When I was twelve, my father took me to see a little film called Evil Under the Sun— the last in a trio of tony Agatha Christie whodunit films that somewhat shaped the person I am today. The first, Murder on the Orient Express, cemented my passion for train travel and smart suits; the second, Death on the Nile, ignited a fondness for women in floppy sun hats and beautiful, wee handguns. It was Evil Under the Sun, however, that really stayed with me. Some would understandably think the reason was Diana Rigg having a field day being a classic, haughty, soon-to-be-murdered bitch, or getting to see Roddy McDowall in a never-ending series of sailor suits, but they would be wrong. Not too far off, but wrong, all the same.
It was Maggie Smith. Maggie Smith and her cocktail parties. I don’t think my father had any idea what he was getting me into when he took me to see that picture.
It was a simple scene, really– almost a throw-away, apart from firming up the tension between Diana Rigg’s Arlena Marshall and just about everyone else residing at an exclusive, Mediterranean island resort. While passing around a tray of hors d’oeuvres to her guests, Smith asks the world-famous detective Hercule Poirot (Peter Ustinov) if he would care for a cocktail. “Care for a cocktail, Monsieur Poirot?
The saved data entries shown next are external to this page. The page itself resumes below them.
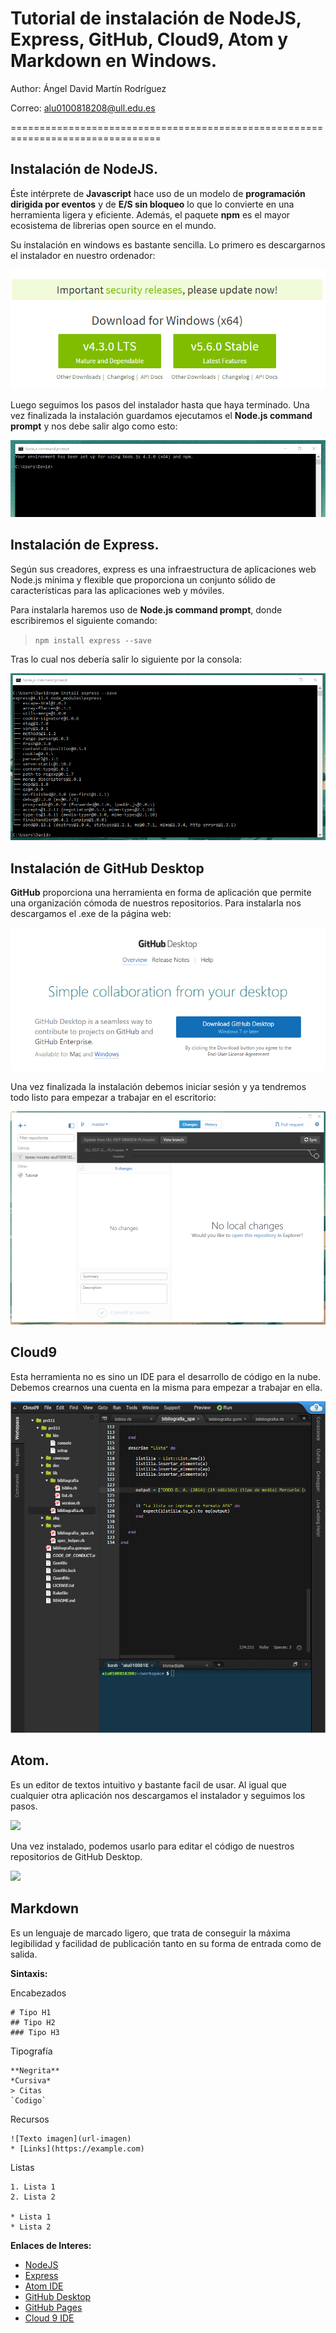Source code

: Tutorial de instalación de NodeJS, Express, GitHub, Cloud9, Atom y Markdown en Windows.
=================================================================================
Author: Ángel David Martín Rodríguez

Correo: alu0100818208@ull.edu.es

================================================================================
## Instalación de NodeJS.

Éste intérprete de **Javascript** hace uso de un modelo de **programación dirigida por eventos** y de **E/S sin bloqueo**
lo que lo convierte en una herramienta ligera y eficiente. Además, el paquete **npm** es el mayor ecosistema de librerias
open source en el mundo.

Su instalación en windows es bastante sencilla. Lo primero es descargarnos el instalador en nuestro ordenador:

![](images/NodeJsDownload.png)

Luego seguimos los pasos del instalador hasta que haya terminado. Una vez finalizada la instalación guardamos ejecutamos el
**Node.js command prompt** y nos debe salir algo como esto:

![](images/NodeJsPrompt.png)

## Instalación de Express.

Según sus creadores, express es una infraestructura de aplicaciones web Node.js mínima y flexible que proporciona un conjunto
sólido de características para las aplicaciones web y móviles.

Para instalarla haremos uso de **Node.js command prompt**, donde escribiremos el siguiente comando:

> `npm install express --save`

Tras lo cual nos debería salir lo siguiente por la consola:

![](images/expressinstall.png)

## Instalación de GitHub Desktop

**GitHub** proporciona una herramienta en forma de aplicación que permite una organización cómoda de nuestros repositorios.
Para instalarla nos descargamos el .exe de la página web:

![](images/GitHubDownload.png)

Una vez finalizada la instalación debemos iniciar sesión y ya tendremos todo listo para empezar a trabajar en el escritorio:

![](images/GitHubDesktop.png)

## Cloud9

Esta herramienta no es sino un IDE para el desarrollo de código en la nube. Debemos crearnos una cuenta en la misma para
empezar a trabajar en ella.

![](images/Cloud9.png)

## Atom.

Es un editor de textos intuitivo y bastante facil de usar. Al igual que cualquier otra aplicación nos descargamos
el instalador y seguimos los pasos.

![](image/AtomDownload.png)

Una vez instalado, podemos usarlo para editar el código de nuestros repositorios de GitHub Desktop.

![](image/AtomDesktop.png)

## Markdown

Es un lenguaje de marcado ligero, que trata de conseguir la máxima legibilidad y facilidad de publicación tanto en su
forma de entrada como de salida.

**Sintaxis:**

Encabezados
```
# Tipo H1
## Tipo H2
### Tipo H3
```
Tipografía
```
**Negrita**
*Cursiva*
> Citas
`Codigo`
```
Recursos
```
![Texto imagen](url-imagen)
* [Links](https://example.com)
```
Listas
```
1. Lista 1
2. Lista 2

* Lista 1
* Lista 2
```

**Enlaces de Interes:**

* [NodeJS](https://nodejs.org)
* [Express](http://expressjs.com)
* [Atom IDE](https://atom.io)
* [GitHub Desktop](https://desktop.github.com)
* [GitHub Pages](https://pages.github.com/)
* [Cloud 9 IDE](https://c9.io)
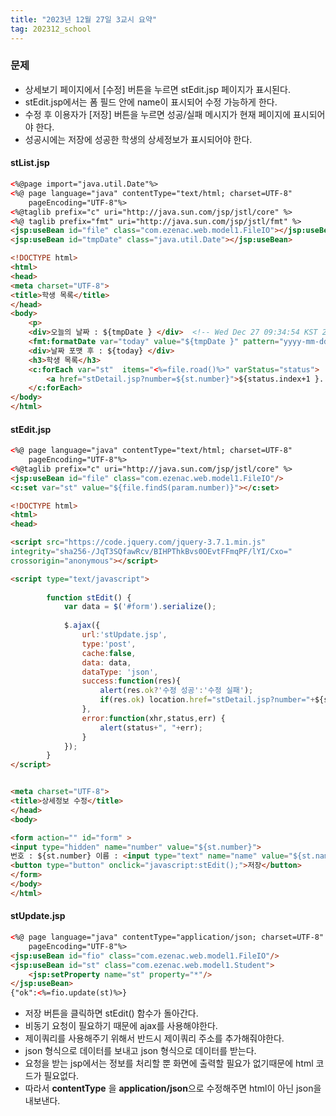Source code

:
 ```yaml
---
title: "2023년 12월 27일 3교시 요약"
tag: 202312_school
---
```


### 문제

- 상세보기 페이지에서 [수정] 버튼을 누르면 stEdit.jsp 페이지가 표시된다.
- stEdit.jsp에서는 폼 필드 안에 name이 표시되어 수정 가능하게 한다.
- 수정 후 이용자가 [저장] 버튼을 누르면 성공/실패 메시지가 현재 페이지에 표시되어야 한다.
- 성공시에는 저장에 성공한 학생의 상세정보가 표시되어야 한다.

#### stList.jsp

```html
<%@page import="java.util.Date"%>
<%@ page language="java" contentType="text/html; charset=UTF-8"
    pageEncoding="UTF-8"%>
<%@taglib prefix="c" uri="http://java.sun.com/jsp/jstl/core" %>
<%@ taglib prefix="fmt" uri="http://java.sun.com/jsp/jstl/fmt" %>
<jsp:useBean id="file" class="com.ezenac.web.model1.FileIO"></jsp:useBean>
<jsp:useBean id="tmpDate" class="java.util.Date"></jsp:useBean>

<!DOCTYPE html>
<html>
<head>
<meta charset="UTF-8">
<title>학생 목록</title>
</head>
<body>
	<p>
	<div>오늘의 날짜 : ${tmpDate } </div>  <!-- Wed Dec 27 09:34:54 KST 2023 --> 
	<fmt:formatDate var="today" value="${tmpDate }" pattern="yyyy-mm-dd"/>
	<div>날짜 포맷 후 : ${today} </div>  
	<h3>학생 목록</h3>
	<c:forEach var="st"  items="<%=file.road()%>" varStatus="status">
		<a href="stDetail.jsp?number=${st.number}">${status.index+1 }. 이름: ${st.name} 번호: ${st.number}</a><br>
	</c:forEach>
</body>
</html>
```

#### stEdit.jsp

```html
<%@ page language="java" contentType="text/html; charset=UTF-8"
    pageEncoding="UTF-8"%>
<%@taglib prefix="c" uri="http://java.sun.com/jsp/jstl/core" %>
<jsp:useBean id="file" class="com.ezenac.web.model1.FileIO"/> 
<c:set var="st" value="${file.findS(param.number)}"></c:set> 

<!DOCTYPE html>
<html>
<head>

<script src="https://code.jquery.com/jquery-3.7.1.min.js" 
integrity="sha256-/JqT3SQfawRcv/BIHPThkBvs0OEvtFFmqPF/lYI/Cxo=" 
crossorigin="anonymous"></script>

<script type="text/javascript">
	
		function stEdit() {
			var data = $('#form').serialize();
			
			$.ajax({
				url:'stUpdate.jsp',
				type:'post',
				cache:false,
				data: data,
				dataType: 'json',
				success:function(res){
					alert(res.ok?'수정 성공':'수정 실패');
					if(res.ok) location.href="stDetail.jsp?number="+${st.number};
				},
				error:function(xhr,status,err) {
					alert(status+", "+err);
				}
			}); 
		}
</script>


<meta charset="UTF-8">
<title>상세정보 수정</title>
</head>
<body>

<form action="" id="form" >
<input type="hidden" name="number" value="${st.number}">
번호 : ${st.number} 이름 : <input type="text" name="name" value="${st.name}">
<button type="button" onclick="javascript:stEdit();">저장</button>
</form>
</body>
</html>
```

#### stUpdate.jsp

```html
<%@ page language="java" contentType="application/json; charset=UTF-8"
    pageEncoding="UTF-8"%>
<jsp:useBean id="fio" class="com.ezenac.web.model1.FileIO"/>  
<jsp:useBean id="st" class="com.ezenac.web.model1.Student">
	<jsp:setProperty name="st" property="*"/>
</jsp:useBean>
{"ok":<%=fio.update(st)%>}
```

- 저장 버튼을 클릭하면 stEdit() 함수가 돌아간다.
- 비동기 요청이 필요하기 때문에 ajax를 사용해야한다.
- 제이쿼리를 사용해주기 위해서 반드시 제이쿼리 주소를 추가해줘야한다.
- json 형식으로 데이터를 보내고 json 형식으로 데이터를 받는다.
- 요청을 받는 jsp에서는 정보를 처리할 뿐 화면에 출력할 필요가 없기때문에 html 코드가 필요없다.
- 따라서 **contentType** 을 **application/json**으로 수정해주면 html이 아닌 json을 내보낸다.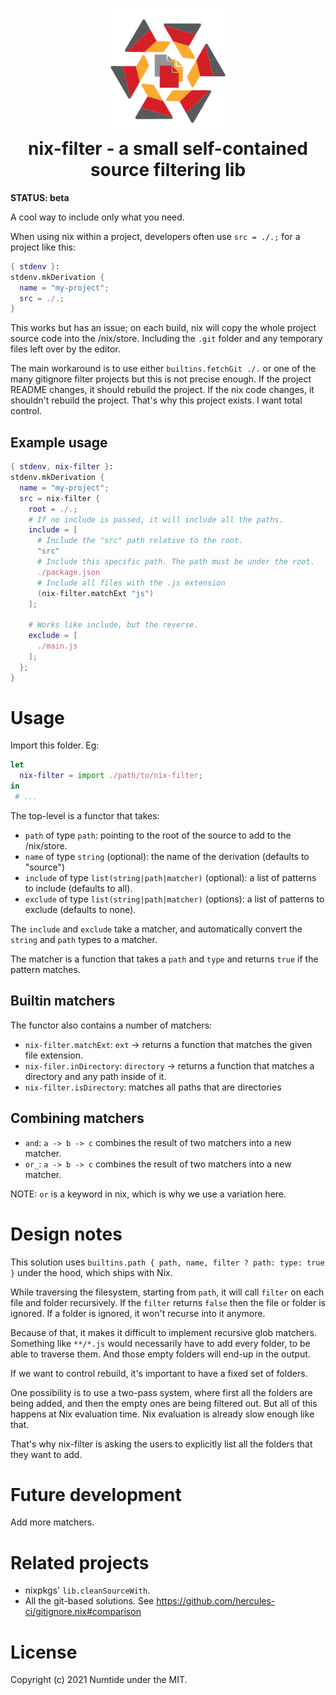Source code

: <h1 align="center">
  <img src="nix-filter.svg" alt="logo" width="200">
  <br>
  nix-filter - a small self-contained source filtering lib
</h1>

**STATUS: beta**

A cool way to include only what you need.

When using nix within a project, developers often use `src = ./.;` for a
project like this:

```nix
{ stdenv }:
stdenv.mkDerivation {
  name = "my-project";
  src = ./.;
}
```

This works but has an issue; on each build, nix will copy the whole project
source code into the /nix/store. Including the `.git` folder and any temporary
files left over by the editor.

The main workaround is to use either `builtins.fetchGit ./.` or one of the
many gitignore filter projects but this is not precise enough. If the
project README changes, it should rebuild the project. If the nix code
changes, it shouldn't rebuild the project. That's why this project exists. I
want total control.

## Example usage

```nix
{ stdenv, nix-filter }:
stdenv.mkDerivation {
  name = "my-project";
  src = nix-filter {
    root = ./.;
    # If no include is passed, it will include all the paths.
    include = [
      # Include the "src" path relative to the root.
      "src"
      # Include this specific path. The path must be under the root.
      ./package.json
      # Include all files with the .js extension
      (nix-filter.matchExt "js")
    ];

    # Works like include, but the reverse.
    exclude = [
      ./main.js
    ];
  };
}
```

# Usage

Import this folder. Eg:

```nix
let
  nix-filter = import ./path/to/nix-filter;
in
 # ...
```

The top-level is a functor that takes:
* `path` of type `path`: pointing to the root of the source to add to the
    /nix/store.
* `name` of type `string` (optional): the name of the derivation (defaults to
    "source")
* `include` of type `list(string|path|matcher)` (optional): a list of patterns to
    include (defaults to all).
* `exclude` of type `list(string|path|matcher)` (options): a list of patterns to
    exclude (defaults to none).

The `include` and `exclude` take a matcher, and automatically convert the `string`
and `path` types to a matcher.

The matcher is a function that takes a `path` and `type` and returns `true` if
the pattern matches.

## Builtin matchers

The functor also contains a number of matchers:

* `nix-filter.matchExt`: `ext` -> returns a function that matches the given file extension.
* `nix-filer.inDirectory`: `directory` -> returns a function that matches a directory and
    any path inside of it.
* `nix-filter.isDirectory`: matches all paths that are directories

## Combining matchers

* `and`: `a -> b -> c`
  combines the result of two matchers into a new matcher.
* `or_`: `a -> b -> c`
  combines the result of two matchers into a new matcher.

NOTE: `or` is a keyword in nix, which is why we use a variation here.

# Design notes

This solution uses `builtins.path { path, name, filter ? path: type: true }`
under the hood, which ships with Nix.

While traversing the filesystem, starting from `path`, it will call `filter`
on each file and folder recursively. If the `filter` returns `false` then the
file or folder is ignored. If a folder is ignored, it won't recurse into it
anymore.

Because of that, it makes it difficult to implement recursive glob matchers.
Something like `**/*.js` would necessarily have to add every folder, to be
able to traverse them. And those empty folders will end-up in the output.

If we want to control rebuild, it's important to have a fixed set of folders.

One possibility is to use a two-pass system, where first all the folders are
being added, and then the empty ones are being filtered out. But all of this
happens at Nix evaluation time. Nix evaluation is already slow enough like
that.

That's why nix-filter is asking the users to explicitly list all the folders
that they want to add.

# Future development

Add more matchers.

# Related projects

* nixpkgs' `lib.cleanSourceWith`.
* All the git-based solutions. See https://github.com/hercules-ci/gitignore.nix#comparison

# License

Copyright (c) 2021 Numtide under the MIT.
A White Lady, Sidecar, Mainbrace, or Between the Sheets?” Poirot rejects them all and asks instead for either crème de cassis or sirop de banane. With a bit of a sigh, she acquiesces, only to move on to offering Diana Rigg a sausage– the one thing of which one would think she had had enough, given her proclivities.
And that was it. I followed the murder well enough, and the inevitable, intricate unveiling of who-done-what. But I kept thinking about those cocktails. As I sat in that theater, I decided that I was going to be the sort of chap who drank Sidecars and Between the Sheets while Cole Porter tunes were played somewhere out of sight on a piano. I filed their names away in my memory and bided my time.
When the appropriately legal time finally came nine years later, I unleashed my inner Maggie Smith, marched into a very (to me) upper, upper lounge in Los Angeles, and ordered a Between the Sheets from the bartender.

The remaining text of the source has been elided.